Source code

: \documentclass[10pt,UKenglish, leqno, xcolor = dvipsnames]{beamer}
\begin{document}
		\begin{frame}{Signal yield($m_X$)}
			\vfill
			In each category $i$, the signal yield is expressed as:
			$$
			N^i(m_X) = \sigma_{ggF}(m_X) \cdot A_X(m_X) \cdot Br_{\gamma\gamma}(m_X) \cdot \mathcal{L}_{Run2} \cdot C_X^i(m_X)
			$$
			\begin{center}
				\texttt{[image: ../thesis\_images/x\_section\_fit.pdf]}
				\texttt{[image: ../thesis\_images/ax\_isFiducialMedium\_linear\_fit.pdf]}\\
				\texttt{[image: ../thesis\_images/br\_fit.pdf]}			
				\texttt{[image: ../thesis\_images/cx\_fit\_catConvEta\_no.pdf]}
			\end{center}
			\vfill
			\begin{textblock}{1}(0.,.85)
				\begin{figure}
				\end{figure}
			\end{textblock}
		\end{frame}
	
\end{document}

- - - - - - -

:: ASSIGNMENT ::
Could you transcribe the whole listing exactly?

:: RESULT FOR THIS TASK ::
Source code

: \documentclass[10pt,UKenglish, leqno, xcolor = dvipsnames]{beamer}
\begin{document}
		\begin{frame}{Signal yield($m_X$)}
			\vfill
			In each category $i$, the signal yield is expressed as:
			$$
			N^i(m_X) = \sigma_{ggF}(m_X) \cdot A_X(m_X) \cdot Br_{\gamma\gamma}(m_X) \cdot \mathcal{L}_{Run2} \cdot C_X^i(m_X)
			$$
			\begin{center}
				\texttt{[image: ../thesis\_images/x\_section\_fit.pdf]}
				\texttt{[image: ../thesis\_images/ax\_isFiducialMedium\_linear\_fit.pdf]}\\
				\texttt{[image: ../thesis\_images/br\_fit.pdf]}			
				\texttt{[image: ../thesis\_images/cx\_fit\_catConvEta\_no.pdf]}
			\end{center}
			\vfill
			\begin{textblock}{1}(0.,.85)
				\begin{figure}
				\end{figure}
			\end{textblock}
		\end{frame}
	
\end{document}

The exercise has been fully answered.